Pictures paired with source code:

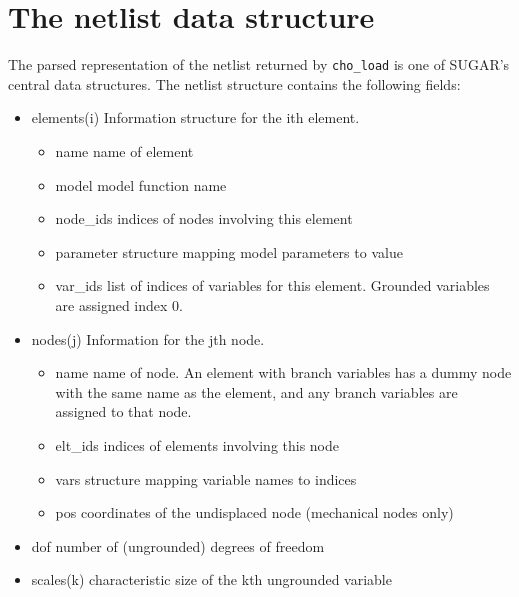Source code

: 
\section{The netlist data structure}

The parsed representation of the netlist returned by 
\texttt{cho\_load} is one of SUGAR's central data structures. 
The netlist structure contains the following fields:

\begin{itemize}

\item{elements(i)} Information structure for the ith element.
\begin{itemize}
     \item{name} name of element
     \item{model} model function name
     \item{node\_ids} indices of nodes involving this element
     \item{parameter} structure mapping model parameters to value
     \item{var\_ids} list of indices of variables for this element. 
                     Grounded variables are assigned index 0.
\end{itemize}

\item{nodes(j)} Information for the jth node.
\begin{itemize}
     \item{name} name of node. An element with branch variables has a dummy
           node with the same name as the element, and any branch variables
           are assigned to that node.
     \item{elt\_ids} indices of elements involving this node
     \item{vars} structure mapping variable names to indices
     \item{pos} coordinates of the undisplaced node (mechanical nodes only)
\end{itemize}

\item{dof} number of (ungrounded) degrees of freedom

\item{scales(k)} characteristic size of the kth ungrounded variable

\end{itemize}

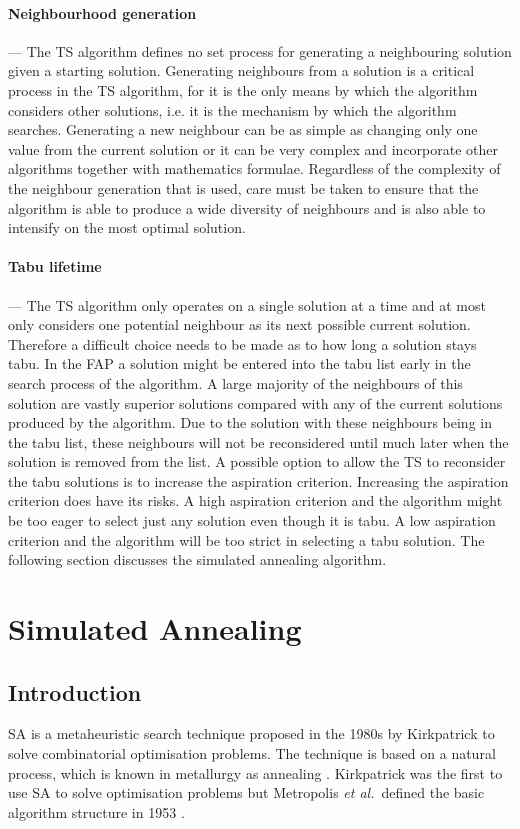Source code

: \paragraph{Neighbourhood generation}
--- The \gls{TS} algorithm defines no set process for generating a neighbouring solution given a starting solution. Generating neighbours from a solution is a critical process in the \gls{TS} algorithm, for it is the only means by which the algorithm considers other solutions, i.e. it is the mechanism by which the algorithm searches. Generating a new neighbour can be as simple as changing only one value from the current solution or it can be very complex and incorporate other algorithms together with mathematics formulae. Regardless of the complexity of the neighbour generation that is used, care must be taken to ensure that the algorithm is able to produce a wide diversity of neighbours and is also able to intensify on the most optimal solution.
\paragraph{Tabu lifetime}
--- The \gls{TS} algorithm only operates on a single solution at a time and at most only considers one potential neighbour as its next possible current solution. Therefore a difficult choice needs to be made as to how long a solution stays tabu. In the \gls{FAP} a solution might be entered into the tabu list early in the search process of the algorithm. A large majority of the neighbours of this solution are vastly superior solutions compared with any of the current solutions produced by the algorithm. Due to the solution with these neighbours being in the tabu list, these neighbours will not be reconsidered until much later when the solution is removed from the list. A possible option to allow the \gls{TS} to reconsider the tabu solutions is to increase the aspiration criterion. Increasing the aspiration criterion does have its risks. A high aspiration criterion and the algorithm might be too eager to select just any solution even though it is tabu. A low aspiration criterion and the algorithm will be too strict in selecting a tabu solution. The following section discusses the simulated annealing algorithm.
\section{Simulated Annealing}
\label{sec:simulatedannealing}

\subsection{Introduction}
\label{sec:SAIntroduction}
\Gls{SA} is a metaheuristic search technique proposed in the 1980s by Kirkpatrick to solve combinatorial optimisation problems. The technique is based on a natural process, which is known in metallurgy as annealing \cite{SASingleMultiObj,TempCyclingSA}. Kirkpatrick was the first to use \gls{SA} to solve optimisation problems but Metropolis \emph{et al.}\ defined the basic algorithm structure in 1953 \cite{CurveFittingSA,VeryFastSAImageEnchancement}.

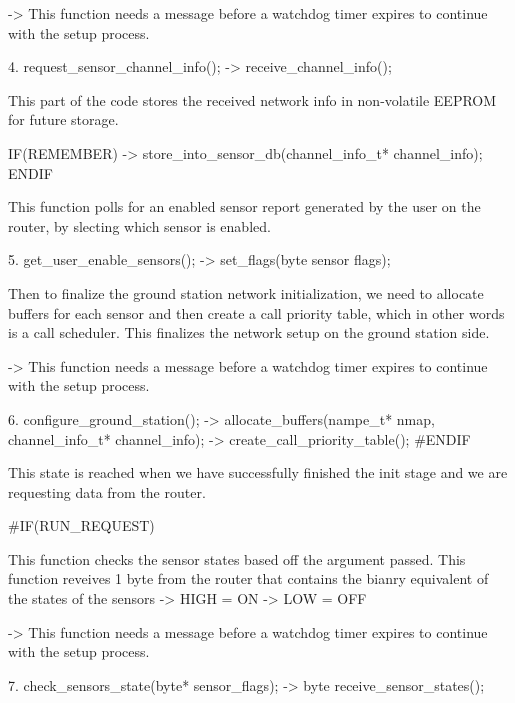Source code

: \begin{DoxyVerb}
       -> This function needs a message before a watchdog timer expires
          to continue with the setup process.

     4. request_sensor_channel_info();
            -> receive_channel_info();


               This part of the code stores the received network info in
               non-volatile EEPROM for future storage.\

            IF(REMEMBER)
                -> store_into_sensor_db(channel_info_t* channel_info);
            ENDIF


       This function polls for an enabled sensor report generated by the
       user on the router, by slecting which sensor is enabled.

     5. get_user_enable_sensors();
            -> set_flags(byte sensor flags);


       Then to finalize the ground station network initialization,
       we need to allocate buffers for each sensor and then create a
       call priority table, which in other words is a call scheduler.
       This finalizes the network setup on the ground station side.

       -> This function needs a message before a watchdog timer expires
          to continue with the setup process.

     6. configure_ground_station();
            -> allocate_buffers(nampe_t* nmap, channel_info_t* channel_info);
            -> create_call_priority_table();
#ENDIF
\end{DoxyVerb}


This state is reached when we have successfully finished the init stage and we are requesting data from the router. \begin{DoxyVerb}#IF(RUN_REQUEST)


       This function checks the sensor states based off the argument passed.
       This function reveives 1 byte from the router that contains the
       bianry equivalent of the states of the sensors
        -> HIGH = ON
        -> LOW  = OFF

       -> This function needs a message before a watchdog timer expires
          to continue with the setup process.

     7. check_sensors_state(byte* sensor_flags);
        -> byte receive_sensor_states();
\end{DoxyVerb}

## TASK:
Starting with the first line of the records above and stopping after the line containing "name of element", repeat every line exactly and leave out the pictures.

## EXPECTED ANSWER:
Source code

: 
\section{The netlist data structure}

The parsed representation of the netlist returned by 
\texttt{cho\_load} is one of SUGAR's central data structures. 
The netlist structure contains the following fields:

\begin{itemize}

\item{elements(i)} Information structure for the ith element.
\begin{itemize}
     \item{name} name of element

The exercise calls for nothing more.